In reality, there are no disadvantages to parents’ involvement in their child’s education, within reason. 

The research showed only reasons why parents didn’t get involved or caution on too much involvement. 

These included: 

  • It might embarrass your preteen or teenager to show up at their school (always make sure to communicate and plan with them so it’s not a surprise!).
  • Parents become too involved to the point of limiting their child’s development of personal responsibility or limiting chances to learn skills on their own (aka helicopter or lawn mower parents).
  • The false belief that their children are old enough to not need a parents’ involvement in their world. 
  • The harmful attitude that parent involvement in their child’s education takes time away from parents interests.

How can I be involved with my child’s education?

Involvement can look different for every family but the underlying basics are: 

“Necessary part of or for a result”

“Engaged in an emotional or personal relationship.”

That’s part of the definition of involve from Merriam Webster’s dictionary.
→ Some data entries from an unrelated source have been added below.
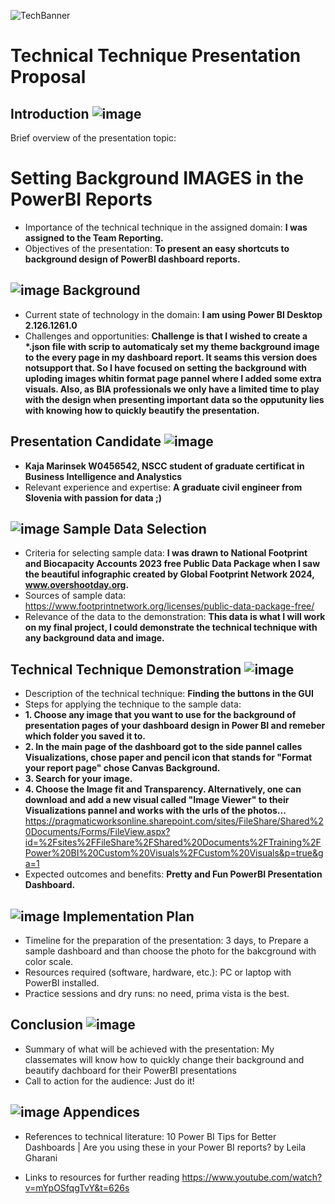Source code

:![TechBanner](https://github.com/KajaMarinsek/Presentation-DOCS/blob/main/images/laptop-3361063_1280.jpg?raw=true)


# Technical Technique Presentation Proposal


## Introduction  ![image](https://github.com/KajaMarinsek/Presentation-DOCS/blob/main/images/ICON_cogwheel.png) 

Brief overview of the presentation topic: 
# Setting Background IMAGES in the PowerBI Reports
- Importance of the technical technique in the assigned domain: __I was assigned to the Team Reporting.__
- Objectives of the presentation: __To present an easy shortcuts to background design of PowerBI dashboard reports.__

##  ![image](https://github.com/KajaMarinsek/Presentation-DOCS/blob/main/images/ICON_cogwheel.png)  Background
- Current state of technology in the domain: __I am using Power BI Desktop 2.126.1261.0__
- Challenges and opportunities: __Challenge is that I wished to create a *.json file with scrip to automaticaly set my theme background image to the every page in my dashboard report. It seams this version does notsupport that. So I have focused on setting the background with uploding images whitin format page pannel where I added some extra visuals.
Also, as BIA professionals we only have a limited time to play with the design when presenting important data so the opputunity lies with knowing how to quickly beautify the presentation.__

## Presentation Candidate   ![image](https://github.com/KajaMarinsek/Presentation-DOCS/blob/main/images/ICON_cogwheel.png) 
- __Kaja Marinsek W0456542, NSCC student of graduate certificat in Business Intelligence and Analystics__
- Relevant experience and expertise: __A graduate civil engineer from Slovenia with passion for data ;)__

##  ![image](https://github.com/KajaMarinsek/Presentation-DOCS/blob/main/images/ICON_cogwheel.png)  Sample Data Selection
- Criteria for selecting sample data: __I was drawn to National Footprint and Biocapacity Accounts 2023 free Public Data Package when I saw the beautiful infographic created by Global Footprint Network 2024, www.overshootday.org.__
- Sources of sample data: https://www.footprintnetwork.org/licenses/public-data-package-free/
- Relevance of the data to the demonstration: __This data is what I will work on my final project, I could demonstrate the technical technique with any background data and image.__

## Technical Technique Demonstration   ![image](https://github.com/KajaMarinsek/Presentation-DOCS/blob/main/images/ICON_cogwheel.png) 
- Description of the technical technique: __Finding the buttons in the GUI__
- Steps for applying the technique to the sample data:
- __1. Choose any image that you want to use for the background of presentation pages of your dashboard design in Power BI and remeber which folder you saved it to.__
-  __2. In the main page of the dashboard got to the side pannel calles Visualizations, chose paper and pencil icon that stands for "Format your report page" chose Canvas Background.__
- __3. Search for your image.__
-  __4. Choose the Image fit and Transparency.
      Alternatively, one can download and add a new visual called "Image Viewer" to their Visualizations pannel and works with the urls of the photos...__
  https://pragmaticworksonline.sharepoint.com/sites/FileShare/Shared%20Documents/Forms/FileView.aspx?id=%2Fsites%2FFileShare%2FShared%20Documents%2FTraining%2FPower%20BI%20Custom%20Visuals%2FCustom%20Visuals&p=true&ga=1
- Expected outcomes and benefits: __Pretty and Fun PowerBI Presentation Dashboard.__

##  ![image](https://github.com/KajaMarinsek/Presentation-DOCS/blob/main/images/ICON_cogwheel.png)   Implementation Plan
- Timeline for the preparation of the presentation: 3 days, to Prepare a sample dashboard and than choose the photo for the bakcground with color scale.
- Resources required (software, hardware, etc.): PC or laptop with PowerBI installed.
- Practice sessions and dry runs: no need, prima vista is the best.

## Conclusion   ![image](https://github.com/KajaMarinsek/Presentation-DOCS/blob/main/images/ICON_cogwheel.png) 
- Summary of what will be achieved with the presentation: My classemates will know how to quickly change their background and beautify dachboard for their PowerBI presentations
- Call to action for the audience: Just do it!

##   ![image](https://github.com/KajaMarinsek/Presentation-DOCS/blob/main/images/ICON_cogwheel.png)  Appendices
- References to technical literature:    10 Power BI Tips for Better Dashboards | Are you using these in your Power BI reports? by Leila Gharani

- Links to resources for further reading   https://www.youtube.com/watch?v=mYpOSfqgTvY&t=626s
So with that definition in mind proceed with thinking about what’s involved in the value we can have for a child’s success.

Oftentimes, for students struggling in a subject, seeing their parents struggle with them is more valuable than parents telling them how to solve it. 

Parents could model strategies when they’re frustrated and how to handle it or problem-solving strategies and work together with your child. For many students, that skill to handle difficult situations is more valuable than getting a math problem answer.

This can look like working through your child’s homework with them. No, you don’t have to be an expert in calculus to help them with this. 

This could look like pursuing an activity they’re interested in together. Do they really like building Lego castles? Build a Lego castle with them and talk to them about it. This can open the door for talking about school and more.

This could even mean something more complicated like teaching them a skill, like how to fish or change the oil in the car.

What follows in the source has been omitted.